Billboards Monica Herrera gave the song a positive review, writing that Houston is "both vulnerable and in control". She adds that "the minimalist production, which features a lone, sullen piano and soft synths, exists purely to cushion Houston's moving vocal performance". Lastly, she stated that it "stands firmly in the tradition of her most emotive hits ("Greatest Love of All," "I Will Always Love You") and signals the long-awaited return of a true diva".
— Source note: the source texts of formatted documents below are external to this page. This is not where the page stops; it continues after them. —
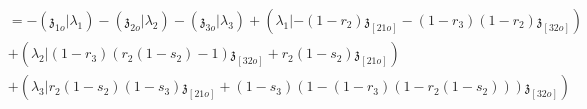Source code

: \documentclass[11pt]{amsart}
\newcommand{\agraphW}{
  \mathbf{W}_{\tikz[baseline=-0.5ex]{
      \coordinate (A) at (0,0);
      \coordinate (B) at (4mm,0);
      \coordinate (C) at (2mm,2mm);
      \coordinate (D) at (2mm,-2mm);

      \fill (A) circle (0.5mm);
      \fill (B) circle (0.5mm);
      \fill (C) circle (0.5mm);
      \fill (D) circle (0.5mm);

      \draw (A) -- (C);
      \draw (A) -- (D);
      \draw (C) -- (D);
      \draw (B) -- (C);
      \draw (B) -- (D);
  }}
}
\newcommand{\triangleW}{
  \mathbf{W}_{\tikz[baseline=-0.5ex]{\node[regular polygon, regular polygon sides=3, inner sep=0pt, draw, minimum size=4mm] (triangle) {};
      \fill (triangle.corner 1) circle (0.5mm);
      \fill (triangle.corner 2) circle (0.5mm);
      \fill (triangle.corner 3) circle (0.5mm);}}
}
\theoremstyle{definition}
\theoremstyle{remark}
\numberwithin{equation}{section}
\begin{document}
\begin{align*}
&=-(\mathfrak{z}_{1o}|\lambda_1)-(\mathfrak{z}_{2o}|\lambda_2)-\left(\mathfrak{z}_{3o}|\lambda_{3}\right)+\left(\lambda_1|-(1-r_{2})\mathfrak{z}_{[2 1o]}-(1-r_3)(1-r_2)\mathfrak{z}_{[32o]}\right)\\
&+\left(\lambda_2|(1-r_{3})(r_2(1-s_2)-1)\mathfrak{z}_{[3 2o]}+r_2(1-s_2)\mathfrak{z}_{[2 1o]}\right)\\
&+\left(\lambda_3|r_2(1-s_2)(1-s_3)\mathfrak{z}_{[21o]}+(1-s_3)(1-(1-r_3)(1-r_2(1-s_2)))\mathfrak{z}_{[32o]}\right)\\
\end{align*}
\fi
\iffalse
  Let
  $$
t_1=r_2(1-s_2),t_3=(1-r_3)(1-t_1),\tilde{s}_1=\frac{(1-r_2)}{1-r_2(1-s_2)}=\frac{1-r_2}{1-t_1},\tilde{s}_3=1-s_3.
$$
$$
r_2=1-\tilde{s}_1(1-t_1),1-s_2=\frac{t_1}{1-\tilde{s}_1(1-t_1)}, 1-r_3=\frac{t_3}{1-t_1}.
$$
Then
\begin{align*}
      \agraphW &=-(\mathfrak{z}_{1o}|\lambda_1)-(\mathfrak{z}_{2o}|\lambda_2)-\left(\mathfrak{z}_{3o}|\lambda_{3}\right)+\left(\lambda_1|-\tilde{s}_1(1-t_1)\mathfrak{z}_{[2 1o]}+\tilde{s}_1t_3\mathfrak{z}_{[23o]}\right)\\
&+\left(\lambda_2|t_3\mathfrak{z}_{[23o]}+t_1\mathfrak{z}_{[2 1o]}\right)+\left(\lambda_3|t_1\tilde{s}_3\mathfrak{z}_{[21o]}-\tilde{s}_3(1-t_3)\mathfrak{z}_{[32o]}\right)\\
\end{align*}
\begin{align*}
  &( \partial_{\mathfrak{z}_{2o}}\triangleW)\wedge\lambda_3  \cdot r_2r_3dr_2ds_2dr_3ds_3\\
  &=\left((\tilde{s}_1\lambda_1+\lambda_2)\wedge\lambda_3 \right)\cdot (1-t_1)(1-\tilde{s}_1(1-t_1))(1-\frac{t_3}{1-t_1})d(1-\tilde{s}_1(1-t_1))d(\frac{t_1}{1-\tilde{s}_1(1-t_1)})d(\frac{t_3}{1-t_1})ds_3\\
   & =\left((\tilde{s}_1\lambda_1+\lambda_2)\wedge\lambda_3 \right)\cdot (1-t_1)(1-\frac{t_3}{1-t_1})d(1-\tilde{s}_1(1-t_1))dt_1d(\frac{t_3}{1-t_1})ds_3\\
   &=\left((\tilde{s}_1\lambda_1+\lambda_2)\wedge\lambda_3 \right)\cdot(1-t_1-t_3)d\tilde{s}_1dt_1dt_3ds_3.
\end{align*}
Finally
\begin{align*}
&\int_{\Delta_2\times\Delta_1\times\Delta_1}(1-t_3-t_1)\cdot(\lambda_3\wedge(s_1\lambda_1+\lambda_2))\cdot (\lambda_1\wedge(s_3\lambda_3+\lambda_2)) \cdot dt_1dt_3ds_1ds_3\\
&=\frac{1}{6}(\lambda_3\wedge(\frac{1}{2}\lambda_1+\lambda_2))\cdot (\lambda_1\wedge(\frac{1}{2}\lambda_3+\lambda_2))\\
&=\frac{1}{24}(\lambda_3\wedge(\lambda_1+2\lambda_2))\cdot (\lambda_1\wedge(\lambda_3+2\lambda_2)).
      \end{align*}
      \fi
\end{document}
==Commercial performance==
The song entered the Billboard Hot 100 at number 74 on August 22, 2009, becoming her first single to chart on the Hot 100 since her 2003 single "Try It on My Own" peaked at number 80. In its fourth week on the chart for the week of September 19, the song reached its peak of 70 after having dropped to number 98 the previous week, producing her best chart position since 2001 and her best chart showing of a new single since 2000. In that same week, her dance single "Million Dollar Bill" entered the same chart at number 100, marking the first time since 1999 that Houston had simultaneously charted with two singles on the Hot 100. It became her penultimate entry on the chart, spending a total of six weeks on the chart and becoming her 38th entry, marking a 25-year chart span.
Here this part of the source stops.